Nella dinamica della vocazione sacerdotale esiste un paradosso ben visibile anche nella chiamata degli apostoli da parte del Signore: chi è chiamato non è mai un uomo perfetto o una persona che ha doni straordinari, ma al contrario Gesù si ferma sulla riva del mare per chiamare alcuni pescatori come è capitato all’apostolo Pietro o al crocicchio di una strada come è capitato a Matteo, esattore di tasse, o sulla via di Damasco come è capitato a Paolo.
Ha dato le chiavi del Regno a un uomo che lo avrebbe rinnegato.
Ha affidato il suo gregge a un uomo che di gregge ben poco conosceva perchè era un pescatore.
Ha affidato l’evangelizzazione dei popoli a un persecutore di cristiani: le assurdità di Dio! Pietro e Paolo: uomini imperfetti eppure pilastri su cui si fonda l’intero cammino della Chiesa attraverso i secoli.
Un prete, un vescovo sperimenta tutto questo durante tutta la sua vita e sa che il Signore viene in aiuto alla sua debolezza e alla sua fragilità e sperimenta ogni giorno di  essere apostolo non per meriti personali ma perchè scelto e inviato dal Signore.
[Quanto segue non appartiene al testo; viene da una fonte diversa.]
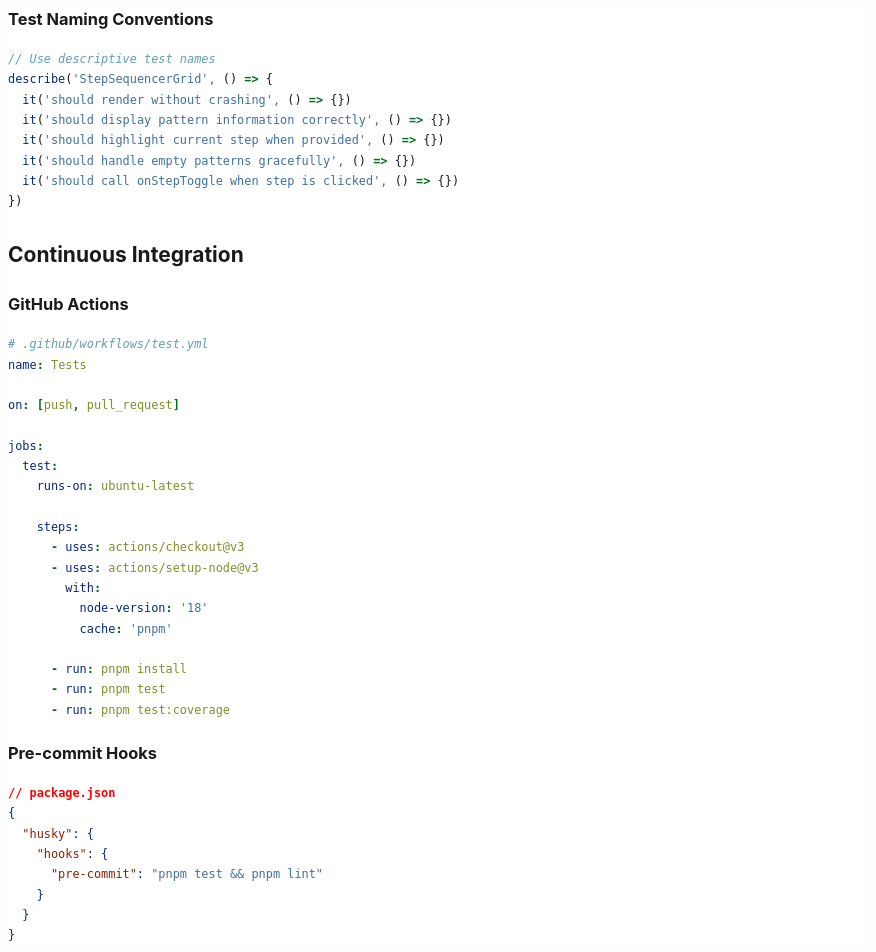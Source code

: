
 ```
```

### Test Naming Conventions

```typescript
// Use descriptive test names
describe('StepSequencerGrid', () => {
  it('should render without crashing', () => {})
  it('should display pattern information correctly', () => {})
  it('should highlight current step when provided', () => {})
  it('should handle empty patterns gracefully', () => {})
  it('should call onStepToggle when step is clicked', () => {})
})
```

## Continuous Integration

### GitHub Actions

```yaml
# .github/workflows/test.yml
name: Tests

on: [push, pull_request]

jobs:
  test:
    runs-on: ubuntu-latest

    steps:
      - uses: actions/checkout@v3
      - uses: actions/setup-node@v3
        with:
          node-version: '18'
          cache: 'pnpm'

      - run: pnpm install
      - run: pnpm test
      - run: pnpm test:coverage
```

### Pre-commit Hooks

```json
// package.json
{
  "husky": {
    "hooks": {
      "pre-commit": "pnpm test && pnpm lint"
    }
  }
}
```

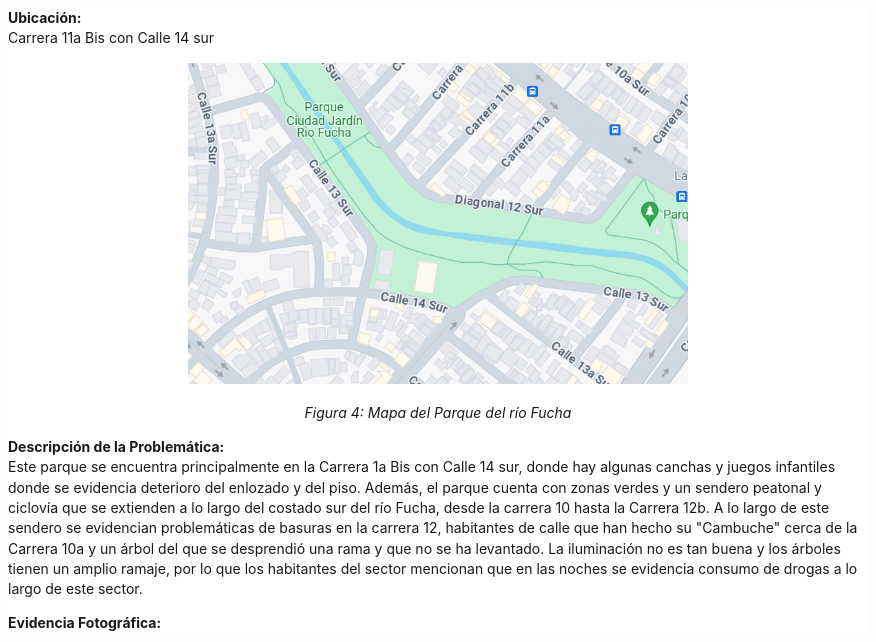**Ubicación:**  
Carrera 11a Bis con Calle 14 sur

<div style="text-align:center">
  <img src="maps/2.png" alt="Parque del río Fucha" width="500">
  <p><em>Figura 4: Mapa del Parque del río Fucha</em></p>
</div>

**Descripción de la Problemática:**  
Este parque se encuentra principalmente en la Carrera 1a Bis con Calle 14 sur, donde hay algunas canchas y juegos infantiles donde se evidencia deterioro del enlozado y del piso. Además, el parque cuenta con zonas verdes y un sendero peatonal y ciclovía que se extienden a lo largo del costado sur del río Fucha, desde la carrera 10 hasta la Carrera 12b. A lo largo de este sendero se evidencian problemáticas de basuras en la carrera 12, habitantes de calle que han hecho su "Cambuche" cerca de la Carrera 10a y un árbol del que se desprendió una rama y que no se ha levantado. La iluminación no es tan buena y los árboles tienen un amplio ramaje, por lo que los habitantes del sector mencionan que en las noches se evidencia consumo de drogas a lo largo de este sector.

**Evidencia Fotográfica:**

<div style="text-align:center">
Per dirla con Papa Francesco non possiamo truccarci per essere “vasi d’oro” ma, al contrario dobbiamo accettare di essere vasi di creta per lasciarci modellare dall’unico vasaio che è Dio e perchè meglio risplenda la potenza di Dio.
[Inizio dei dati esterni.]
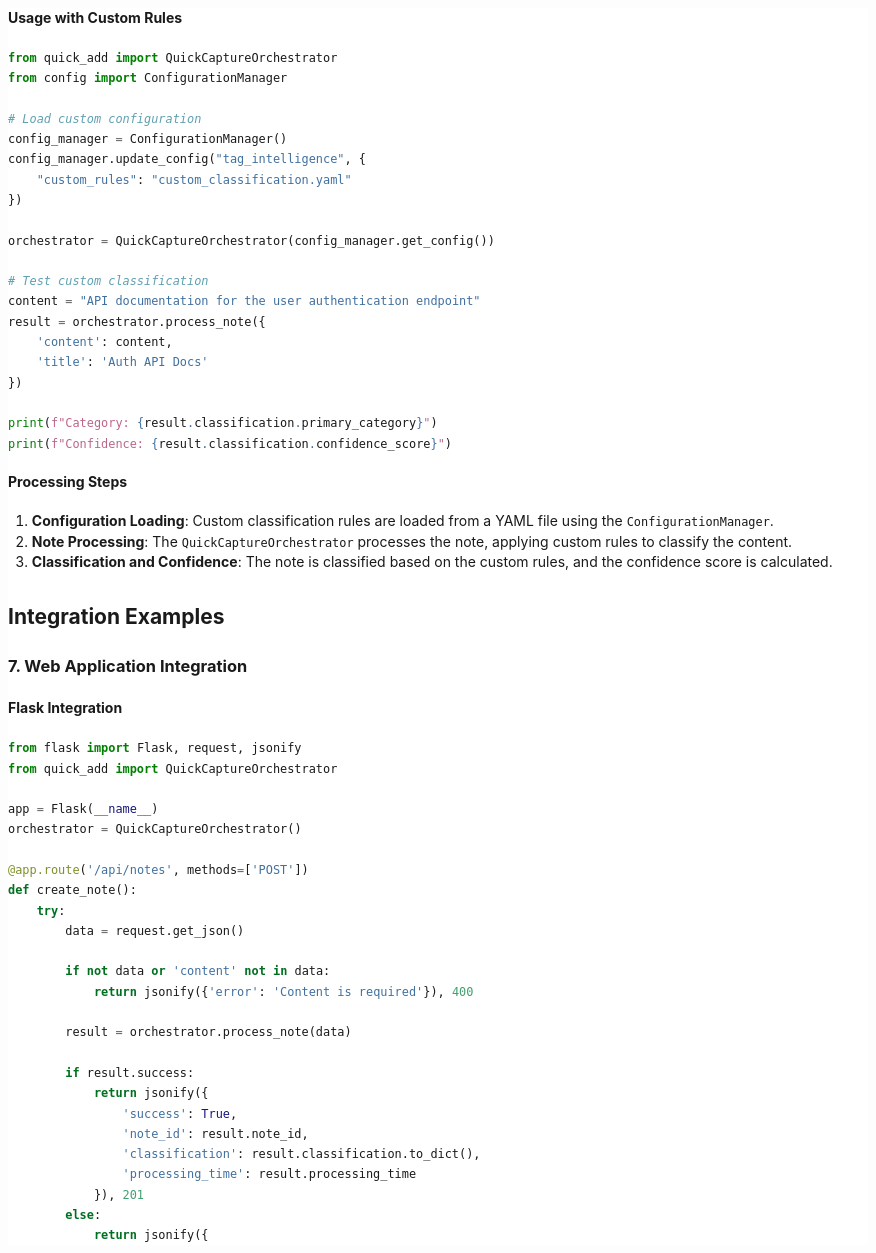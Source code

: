 #### Usage with Custom Rules
```python
from quick_add import QuickCaptureOrchestrator
from config import ConfigurationManager

# Load custom configuration
config_manager = ConfigurationManager()
config_manager.update_config("tag_intelligence", {
    "custom_rules": "custom_classification.yaml"
})

orchestrator = QuickCaptureOrchestrator(config_manager.get_config())

# Test custom classification
content = "API documentation for the user authentication endpoint"
result = orchestrator.process_note({
    'content': content,
    'title': 'Auth API Docs'
})

print(f"Category: {result.classification.primary_category}")
print(f"Confidence: {result.classification.confidence_score}")
```

#### Processing Steps
1. **Configuration Loading**: Custom classification rules are loaded from a YAML file using the `ConfigurationManager`.
2. **Note Processing**: The `QuickCaptureOrchestrator` processes the note, applying custom rules to classify the content.
3. **Classification and Confidence**: The note is classified based on the custom rules, and the confidence score is calculated.

## Integration Examples

### 7. Web Application Integration

#### Flask Integration
```python
from flask import Flask, request, jsonify
from quick_add import QuickCaptureOrchestrator

app = Flask(__name__)
orchestrator = QuickCaptureOrchestrator()

@app.route('/api/notes', methods=['POST'])
def create_note():
    try:
        data = request.get_json()
        
        if not data or 'content' not in data:
            return jsonify({'error': 'Content is required'}), 400
        
        result = orchestrator.process_note(data)
        
        if result.success:
            return jsonify({
                'success': True,
                'note_id': result.note_id,
                'classification': result.classification.to_dict(),
                'processing_time': result.processing_time
            }), 201
        else:
            return jsonify({
```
A cinquant’anni dall’Ordinazione io non so se sono stato sempre all’altezza del compito e del dono ricevuto, né so fare bilanci, affido tutto alla misericordia di Dio. Quello che ho capito è che il dono è sempre più grande dell’uomo che lo riceve e proprio perchè più grande può essere anche naturale che un uomo possa ammettere di non aver pienamente risposto al dono.
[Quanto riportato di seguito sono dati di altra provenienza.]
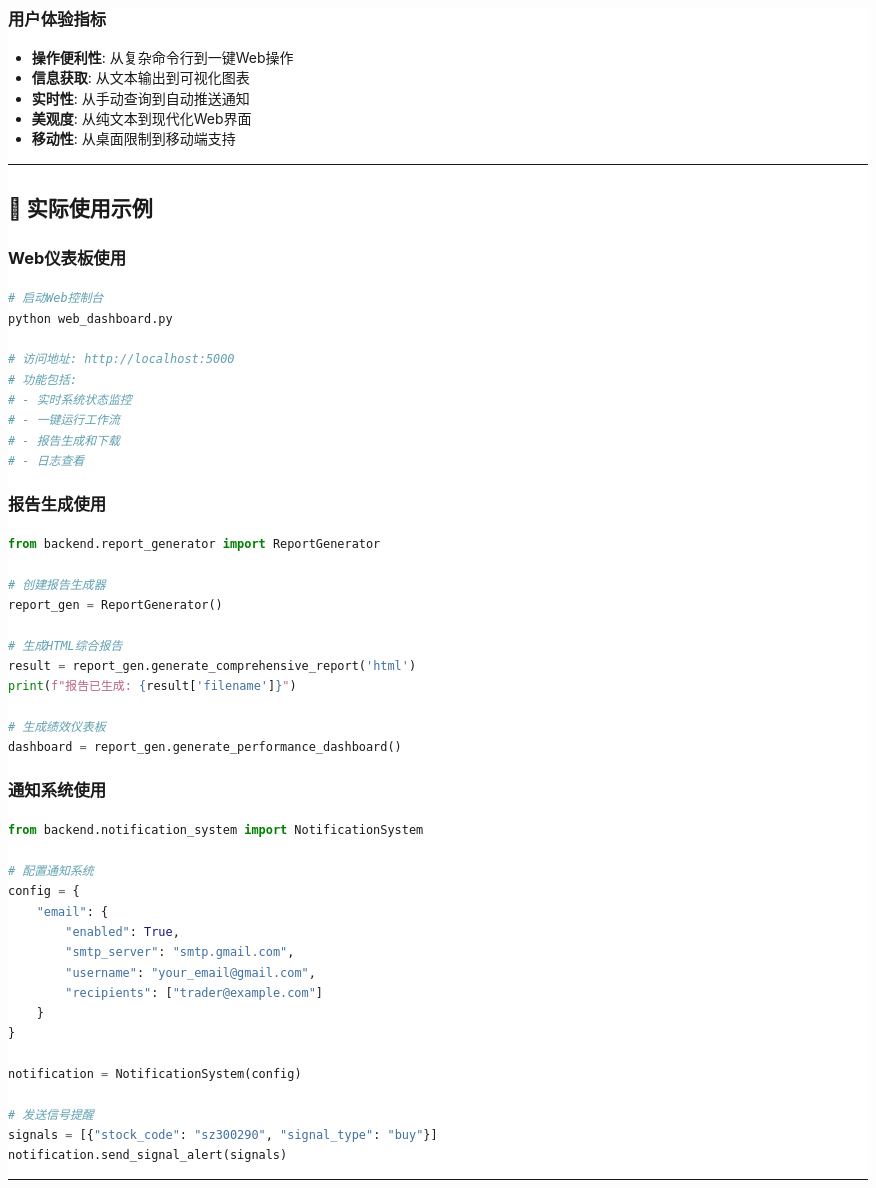 ### 用户体验指标
- **操作便利性**: 从复杂命令行到一键Web操作
- **信息获取**: 从文本输出到可视化图表
- **实时性**: 从手动查询到自动推送通知
- **美观度**: 从纯文本到现代化Web界面
- **移动性**: 从桌面限制到移动端支持

---

## 🔧 实际使用示例

### Web仪表板使用
```bash
# 启动Web控制台
python web_dashboard.py

# 访问地址: http://localhost:5000
# 功能包括:
# - 实时系统状态监控
# - 一键运行工作流
# - 报告生成和下载
# - 日志查看
```

### 报告生成使用
```python
from backend.report_generator import ReportGenerator

# 创建报告生成器
report_gen = ReportGenerator()

# 生成HTML综合报告
result = report_gen.generate_comprehensive_report('html')
print(f"报告已生成: {result['filename']}")

# 生成绩效仪表板
dashboard = report_gen.generate_performance_dashboard()
```

### 通知系统使用
```python
from backend.notification_system import NotificationSystem

# 配置通知系统
config = {
    "email": {
        "enabled": True,
        "smtp_server": "smtp.gmail.com",
        "username": "your_email@gmail.com",
        "recipients": ["trader@example.com"]
    }
}

notification = NotificationSystem(config)

# 发送信号提醒
signals = [{"stock_code": "sz300290", "signal_type": "buy"}]
notification.send_signal_alert(signals)
```

---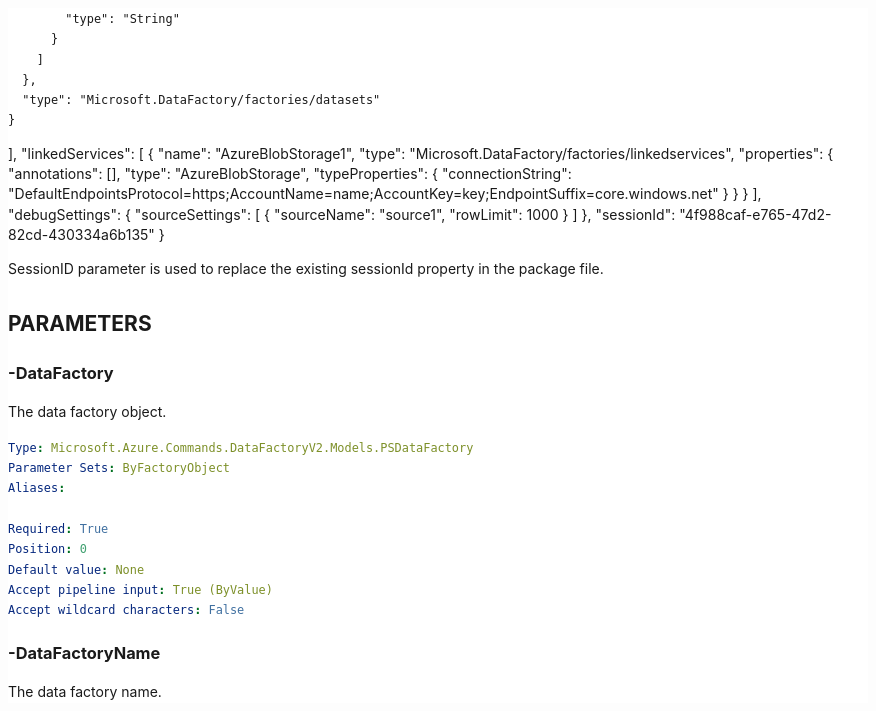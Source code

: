             "type": "String"
          }
        ]
      },
      "type": "Microsoft.DataFactory/factories/datasets"
    }
  ],
  "linkedServices": [
    {
      "name": "AzureBlobStorage1",
      "type": "Microsoft.DataFactory/factories/linkedservices",
      "properties": {
        "annotations": [],
        "type": "AzureBlobStorage",
        "typeProperties": {
          "connectionString": "DefaultEndpointsProtocol=https;AccountName=name;AccountKey=key;EndpointSuffix=core.windows.net"
        }
      }
    }
  ],
  "debugSettings": {
    "sourceSettings": [
      {
        "sourceName": "source1",
        "rowLimit": 1000
      }
    ]
  },
  "sessionId": "4f988caf-e765-47d2-82cd-430334a6b135"
}

SessionID parameter is used to replace the existing sessionId property in the package file.

## PARAMETERS

### -DataFactory
The data factory object.

```yaml
Type: Microsoft.Azure.Commands.DataFactoryV2.Models.PSDataFactory
Parameter Sets: ByFactoryObject
Aliases:

Required: True
Position: 0
Default value: None
Accept pipeline input: True (ByValue)
Accept wildcard characters: False
```

### -DataFactoryName
The data factory name.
Cinquant’anni di sacerdozio non sono pochi, in mezzo secolo di storia acqua sotto i ponti ne è passata. Sono convinto che è il Signore che conduce la storia. Io non mi ritengo migliore o più bravo dei miei compagni. Mi sono sentito come trasportato e guidato in questi cinquant’anni di sacerdozio da un filo conduttore da me percepito come un tassello dopo l’altro.
Mi ha sempre  accompagnato la certezza del salmista: “In te Domine speravi non confundar in aeternum”.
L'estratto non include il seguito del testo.